A new tree dump will confirm this:

—– begin tree dump
branch: 0x180017b 25166203 (0: nrow: 47, level: 1)
leaf: 0x180017c 25166204 (-1: row:520.520 avs:824)
leaf: 0x180017d 25166205 (0: row:513.513 avs:823)
leaf: 0x180017e 25166206 (1: row:513.513 avs:823)
leaf: 0x180017f 25166207 (2: row:513.513 avs:823)
leaf: 0x18004c8 25167048 (3: row:513.513 avs:823)
leaf: 0x18004c9 25167049 (4: row:513.513 avs:823)
leaf: 0x18004ca 25167050 (5: row:513.513 avs:823)
leaf: 0x18004cb 25167051 (6: row:513.513 avs:824)
leaf: 0x18004cc 25167052 (7: row:513.513 avs:823)
leaf: 0x18004cd 25167053 (8: row:513.513 avs:823)
leaf: 0x18004ce 25167054 (9: row:513.513 avs:823)
leaf: 0x18004cf 25167055 (10: row:513.513 avs:823)
leaf: 0x18004d1 25167057 (11: row:513.513 avs:823)
leaf: 0x18004d2 25167058 (12: row:513.513 avs:823)
leaf: 0x18004d3 25167059 (13: row:513.513 avs:824)
leaf: 0x18004d4 25167060 (14: row:513.513 avs:823)
leaf: 0x18004d5 25167061 (15: row:513.513 avs:823)
leaf: 0x18004d6 25167062 (16: row:513.513 avs:823)
leaf: 0x18004d7 25167063 (17: row:513.513 avs:823)
leaf: 0x18004d8 25167064 (18: row:246.246 avs:4559)
leaf: 0x18004d9 25167065 (19: row:0.0 avs:8000)
leaf: 0x18004da 25167066 (20: row:0.0 avs:8000)
leaf: 0x18004df 25167071 (21: row:0.0 avs:8000)
leaf: 0x18004dd 25167069 (22: row:0.0 avs:8000)
leaf: 0x18004de 25167070 (23: row:0.0 avs:8000)
leaf: 0x18004db 25167067 (24: row:0.0 avs:8000)
leaf: 0x18004dc 25167068 (25: row:0.0 avs:8000)
leaf: 0x18004e5 25167077 (26: row:0.0 avs:8000)
leaf: 0x18004e6 25167078 (27: row:0.0 avs:8000)
leaf: 0x18004e7 25167079 (28: row:0.0 avs:8000)
leaf: 0x18004e4 25167076 (29: row:0.0 avs:8000)
leaf: 0x18004ed 25167085 (30: row:0.0 avs:8000)
leaf: 0x18004ee 25167086 (31: row:0.0 avs:8000)
leaf: 0x18004ef 25167087 (32: row:0.0 avs:8000)
leaf: 0x18004e1 25167073 (33: row:0.0 avs:8000)
leaf: 0x18004e2 25167074 (34: row:0.0 avs:8000)
leaf: 0x18004e3 25167075 (35: row:0.0 avs:8000)
leaf: 0x18004e9 25167081 (36: row:0.0 avs:8000)
leaf: 0x18004ea 25167082 (37: row:0.0 avs:8000)
leaf: 0x18004eb 25167083 (38: row:0.0 avs:8000)
leaf: 0x18004ec 25167084 (39: row:0.0 avs:8000)
leaf: 0x18004f5 25167093 (40: row:0.0 avs:8000)
leaf: 0x18004f6 25167094 (41: row:0.0 avs:8000)
leaf: 0x18004f7 25167095 (42: row:0.0 avs:8000)
leaf: 0x18004f1 25167089 (43: row:0.0 avs:8000)
leaf: 0x18004e8 25167080 (44: row:0.0 avs:8000)
leaf: 0x18004f2 25167090 (45: row:0.0 avs:8000)
—– end tree dump

 

The index has indeed bloated in size as a result of the update.

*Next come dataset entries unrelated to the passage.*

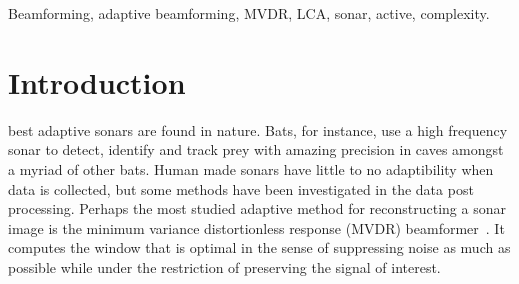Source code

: \documentclass[10pt,journal,draftclsnofoot,onecolumn]{IEEEtran}
\newcommand\1{\vec 1}
\begin{document}
{\begin{abstract}
% 


\end{abstract}

\ifPeerReview\else
\begin{IEEEkeywords}\color{gray}
Beamforming, adaptive beamforming, MVDR, LCA, sonar, active, complexity.
\end{IEEEkeywords}
\fi}

\maketitle

\IEEEdisplaynotcompsoctitleabstractindextext


\IEEEpeerreviewmaketitle

\section{Introduction}


 best adaptive sonars are found in nature. Bats, for instance, use a high frequency sonar to detect, identify and track prey with amazing precision in caves amongst a myriad of other bats. Human made sonars have little to no adaptibility when data is collected, but some methods have been investigated in the data post processing. Perhaps the most studied adaptive method for reconstructing a sonar image is the minimum variance distortionless response (MVDR) beamformer~\cite{Capon1969}. It computes the window that is optimal in the sense of suppressing noise as much as possible while under the restriction of  preserving the signal of interest.
\end{document}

Note that the index would be the same size had the transaction committed, except that the leaf blocks that currently contain data would effectively be empty and contain nothing but deleted index entries while the empty leaf blocks would all contain the new indexed values.

So depending on the update operation, a unique index can potentially reuse existing index entries if the new column values existed previously in other rows. If not, then the usual delete/insert mechanism applies.